What about “natural remedies”?
Many local and traveller practices exist. We treat them as comfort measures, not prevention. If symptoms progress, the response is operational: stop ascent, stabilise, descend if needed.
Packing notes
Altitude discomfort is often amplified by cold and dehydration. Pack to control exposure first, then add small items that make the first days easier.
Core layers
- Windproof shell (non-negotiable in open terrain).
- Warm mid-layer + base layer (easy to adjust during drives).
- Hat and gloves (morning starts in South Lipez are cold).
Support items
- Sunglasses and sunscreen (glare is strong on salt and snow-dust).
- Lip balm and moisturiser (wind + dry air).
- Simple snacks you can tolerate when appetite is low.
- Any clinician-recommended prescriptions in original packaging.
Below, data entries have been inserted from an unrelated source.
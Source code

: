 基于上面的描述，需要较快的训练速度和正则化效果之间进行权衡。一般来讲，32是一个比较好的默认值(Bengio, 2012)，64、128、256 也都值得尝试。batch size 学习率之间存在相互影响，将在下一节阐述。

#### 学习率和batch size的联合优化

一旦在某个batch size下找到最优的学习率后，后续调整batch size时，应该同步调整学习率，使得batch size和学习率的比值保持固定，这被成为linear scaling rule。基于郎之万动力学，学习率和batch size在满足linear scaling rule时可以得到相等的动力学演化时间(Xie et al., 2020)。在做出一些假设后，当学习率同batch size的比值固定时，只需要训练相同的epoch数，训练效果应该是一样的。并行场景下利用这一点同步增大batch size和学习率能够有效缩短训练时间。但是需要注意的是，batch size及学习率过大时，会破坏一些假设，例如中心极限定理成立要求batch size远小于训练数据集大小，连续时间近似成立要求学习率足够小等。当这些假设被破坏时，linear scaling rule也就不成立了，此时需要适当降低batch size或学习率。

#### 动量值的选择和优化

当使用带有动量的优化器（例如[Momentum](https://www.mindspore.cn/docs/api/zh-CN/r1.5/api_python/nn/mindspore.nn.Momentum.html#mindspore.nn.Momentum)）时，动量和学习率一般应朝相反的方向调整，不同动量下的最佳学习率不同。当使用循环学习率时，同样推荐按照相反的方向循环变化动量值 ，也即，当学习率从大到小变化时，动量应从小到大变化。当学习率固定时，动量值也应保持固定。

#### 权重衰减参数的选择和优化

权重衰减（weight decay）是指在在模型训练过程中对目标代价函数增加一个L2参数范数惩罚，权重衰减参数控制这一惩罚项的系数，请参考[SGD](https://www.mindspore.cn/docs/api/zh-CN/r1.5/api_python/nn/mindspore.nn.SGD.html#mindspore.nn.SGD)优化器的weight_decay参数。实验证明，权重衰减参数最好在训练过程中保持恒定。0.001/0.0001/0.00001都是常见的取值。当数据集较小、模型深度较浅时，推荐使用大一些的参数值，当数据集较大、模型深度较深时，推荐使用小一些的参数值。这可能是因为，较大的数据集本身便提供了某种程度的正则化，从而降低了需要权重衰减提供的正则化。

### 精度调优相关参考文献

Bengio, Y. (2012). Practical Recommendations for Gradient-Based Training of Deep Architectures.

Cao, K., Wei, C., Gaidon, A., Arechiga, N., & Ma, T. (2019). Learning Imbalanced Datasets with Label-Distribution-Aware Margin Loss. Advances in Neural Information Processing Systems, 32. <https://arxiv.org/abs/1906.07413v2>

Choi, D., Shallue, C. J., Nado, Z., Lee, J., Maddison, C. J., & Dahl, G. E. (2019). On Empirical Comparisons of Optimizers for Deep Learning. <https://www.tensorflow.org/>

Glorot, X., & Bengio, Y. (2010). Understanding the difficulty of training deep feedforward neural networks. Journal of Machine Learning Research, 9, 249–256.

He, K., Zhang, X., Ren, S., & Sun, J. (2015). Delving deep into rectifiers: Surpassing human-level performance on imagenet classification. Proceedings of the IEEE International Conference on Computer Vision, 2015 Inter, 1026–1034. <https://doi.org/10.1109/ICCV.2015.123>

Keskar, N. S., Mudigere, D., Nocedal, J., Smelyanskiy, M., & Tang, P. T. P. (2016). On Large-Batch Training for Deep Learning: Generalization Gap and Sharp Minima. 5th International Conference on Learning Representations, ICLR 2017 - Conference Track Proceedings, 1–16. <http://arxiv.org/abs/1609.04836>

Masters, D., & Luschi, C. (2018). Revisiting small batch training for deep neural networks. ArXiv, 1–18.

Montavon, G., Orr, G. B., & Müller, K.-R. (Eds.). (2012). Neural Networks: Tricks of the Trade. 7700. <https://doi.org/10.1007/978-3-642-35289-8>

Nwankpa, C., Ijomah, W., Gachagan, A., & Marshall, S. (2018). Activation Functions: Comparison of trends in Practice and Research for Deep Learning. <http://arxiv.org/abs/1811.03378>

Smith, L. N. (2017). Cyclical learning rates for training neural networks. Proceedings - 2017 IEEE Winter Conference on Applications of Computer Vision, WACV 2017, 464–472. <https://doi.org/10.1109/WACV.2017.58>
If you plan to use prescription prevention, organise it before travel. Remote routes are not the place to improvise dosing or discover contraindications.
Common questions
How long does acclimatization take?
Mild symptoms often resolve within 12–48 hours if you do not ascend further. Some people take longer, especially if sleep is poor or the itinerary climbs quickly.
Can I do a 3-day Uyuni → Atacama route without acclimatizing?
Some travellers can. Many feel it. The route reaches very high points quickly. If you are coming from sea level, a buffer night (or a staged approach via an intermediate altitude) is often the difference between managing and suffering.
Should everyone take acetazolamide (Diamox)?
No. It is not automatically needed for every traveller. It is most useful when ascent is rapid, when a person has prior AMS history, or when the itinerary has limited flexibility. Discuss personal suitability with a clinician.
What is the clearest sign we need to descend?
Symptoms that worsen despite rest at the same altitude, or any red flags: confusion, loss of coordination, or breathlessness at rest. In those cases, descent is the priority.